[Exercise goal] Write out the entries below exactly, from the first line to the one with "to internal/external routes", both ends included.

[Records for the exercise]
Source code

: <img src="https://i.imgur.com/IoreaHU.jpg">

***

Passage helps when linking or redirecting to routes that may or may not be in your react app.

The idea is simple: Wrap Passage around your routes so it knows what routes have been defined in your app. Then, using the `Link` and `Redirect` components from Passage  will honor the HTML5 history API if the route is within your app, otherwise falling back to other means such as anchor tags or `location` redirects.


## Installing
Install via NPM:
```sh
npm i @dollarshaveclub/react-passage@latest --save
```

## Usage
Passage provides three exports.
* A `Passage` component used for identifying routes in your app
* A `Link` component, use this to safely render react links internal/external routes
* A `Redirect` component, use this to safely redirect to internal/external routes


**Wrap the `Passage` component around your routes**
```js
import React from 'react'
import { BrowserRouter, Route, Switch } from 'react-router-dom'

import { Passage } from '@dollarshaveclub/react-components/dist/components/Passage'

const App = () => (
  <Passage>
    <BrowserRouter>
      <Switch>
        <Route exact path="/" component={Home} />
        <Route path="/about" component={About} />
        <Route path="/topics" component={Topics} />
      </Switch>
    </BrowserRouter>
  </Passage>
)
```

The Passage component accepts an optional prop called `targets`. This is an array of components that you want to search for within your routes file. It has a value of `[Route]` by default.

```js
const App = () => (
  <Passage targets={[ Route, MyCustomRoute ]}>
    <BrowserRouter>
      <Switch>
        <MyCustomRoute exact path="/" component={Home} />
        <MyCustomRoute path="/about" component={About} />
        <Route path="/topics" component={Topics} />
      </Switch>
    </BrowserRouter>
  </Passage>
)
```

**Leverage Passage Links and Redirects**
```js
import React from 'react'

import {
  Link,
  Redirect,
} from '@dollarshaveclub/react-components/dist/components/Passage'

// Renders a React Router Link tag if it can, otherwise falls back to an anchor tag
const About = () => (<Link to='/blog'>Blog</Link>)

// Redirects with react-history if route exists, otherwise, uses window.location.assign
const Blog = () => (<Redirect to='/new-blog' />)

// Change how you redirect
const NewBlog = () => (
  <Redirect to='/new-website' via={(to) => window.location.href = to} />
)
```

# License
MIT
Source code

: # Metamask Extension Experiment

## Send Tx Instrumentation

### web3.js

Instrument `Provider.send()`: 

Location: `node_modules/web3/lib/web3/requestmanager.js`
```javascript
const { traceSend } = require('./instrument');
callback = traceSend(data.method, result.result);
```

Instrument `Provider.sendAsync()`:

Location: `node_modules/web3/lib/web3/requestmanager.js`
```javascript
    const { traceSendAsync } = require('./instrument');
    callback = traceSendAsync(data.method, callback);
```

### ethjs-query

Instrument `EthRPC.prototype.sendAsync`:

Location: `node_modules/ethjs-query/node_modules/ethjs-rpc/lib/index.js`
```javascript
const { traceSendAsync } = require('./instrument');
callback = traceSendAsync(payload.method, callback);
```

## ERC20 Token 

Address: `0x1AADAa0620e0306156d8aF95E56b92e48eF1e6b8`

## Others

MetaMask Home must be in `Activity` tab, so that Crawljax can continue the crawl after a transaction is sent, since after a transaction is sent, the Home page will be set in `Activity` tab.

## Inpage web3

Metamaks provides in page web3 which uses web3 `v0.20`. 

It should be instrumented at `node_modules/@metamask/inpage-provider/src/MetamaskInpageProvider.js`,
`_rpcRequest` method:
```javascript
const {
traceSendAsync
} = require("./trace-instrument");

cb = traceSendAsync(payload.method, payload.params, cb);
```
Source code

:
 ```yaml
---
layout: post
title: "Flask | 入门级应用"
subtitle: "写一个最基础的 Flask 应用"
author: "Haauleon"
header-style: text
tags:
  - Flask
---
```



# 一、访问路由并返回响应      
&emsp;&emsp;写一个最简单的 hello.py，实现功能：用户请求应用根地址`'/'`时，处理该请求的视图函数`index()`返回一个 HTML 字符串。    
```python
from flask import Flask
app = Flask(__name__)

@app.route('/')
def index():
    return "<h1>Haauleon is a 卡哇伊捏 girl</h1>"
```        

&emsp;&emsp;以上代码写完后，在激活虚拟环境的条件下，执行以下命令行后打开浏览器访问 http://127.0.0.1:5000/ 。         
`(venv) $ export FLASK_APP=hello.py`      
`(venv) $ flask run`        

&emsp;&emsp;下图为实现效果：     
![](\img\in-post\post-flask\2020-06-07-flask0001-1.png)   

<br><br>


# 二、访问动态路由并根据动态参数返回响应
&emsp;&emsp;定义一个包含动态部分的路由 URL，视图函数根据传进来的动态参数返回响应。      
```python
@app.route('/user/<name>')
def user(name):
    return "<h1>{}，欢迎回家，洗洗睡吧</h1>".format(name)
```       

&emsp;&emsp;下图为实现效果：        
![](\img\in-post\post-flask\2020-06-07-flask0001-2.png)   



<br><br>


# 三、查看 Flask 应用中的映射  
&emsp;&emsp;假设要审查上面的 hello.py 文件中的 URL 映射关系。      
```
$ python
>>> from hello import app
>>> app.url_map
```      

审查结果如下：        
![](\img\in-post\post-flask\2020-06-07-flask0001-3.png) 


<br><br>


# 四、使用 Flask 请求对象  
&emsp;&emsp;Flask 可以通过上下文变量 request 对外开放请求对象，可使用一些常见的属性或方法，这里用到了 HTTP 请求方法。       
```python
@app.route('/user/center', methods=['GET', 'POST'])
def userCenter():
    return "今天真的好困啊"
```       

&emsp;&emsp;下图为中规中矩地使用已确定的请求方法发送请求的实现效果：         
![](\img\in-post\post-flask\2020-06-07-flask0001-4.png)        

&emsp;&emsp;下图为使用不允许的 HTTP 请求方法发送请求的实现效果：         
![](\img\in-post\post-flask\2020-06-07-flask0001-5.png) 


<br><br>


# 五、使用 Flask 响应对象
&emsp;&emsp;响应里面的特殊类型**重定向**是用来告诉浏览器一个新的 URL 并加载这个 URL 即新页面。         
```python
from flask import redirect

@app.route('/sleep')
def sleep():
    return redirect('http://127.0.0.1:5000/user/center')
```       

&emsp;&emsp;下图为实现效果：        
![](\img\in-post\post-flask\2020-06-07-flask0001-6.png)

[Answer box]
Source code

: <img src="https://i.imgur.com/IoreaHU.jpg">

***

Passage helps when linking or redirecting to routes that may or may not be in your react app.

The idea is simple: Wrap Passage around your routes so it knows what routes have been defined in your app. Then, using the `Link` and `Redirect` components from Passage  will honor the HTML5 history API if the route is within your app, otherwise falling back to other means such as anchor tags or `location` redirects.


## Installing
Install via NPM:
```sh
npm i @dollarshaveclub/react-passage@latest --save
```

## Usage
Passage provides three exports.
* A `Passage` component used for identifying routes in your app
* A `Link` component, use this to safely render react links internal/external routes
* A `Redirect` component, use this to safely redirect to internal/external routes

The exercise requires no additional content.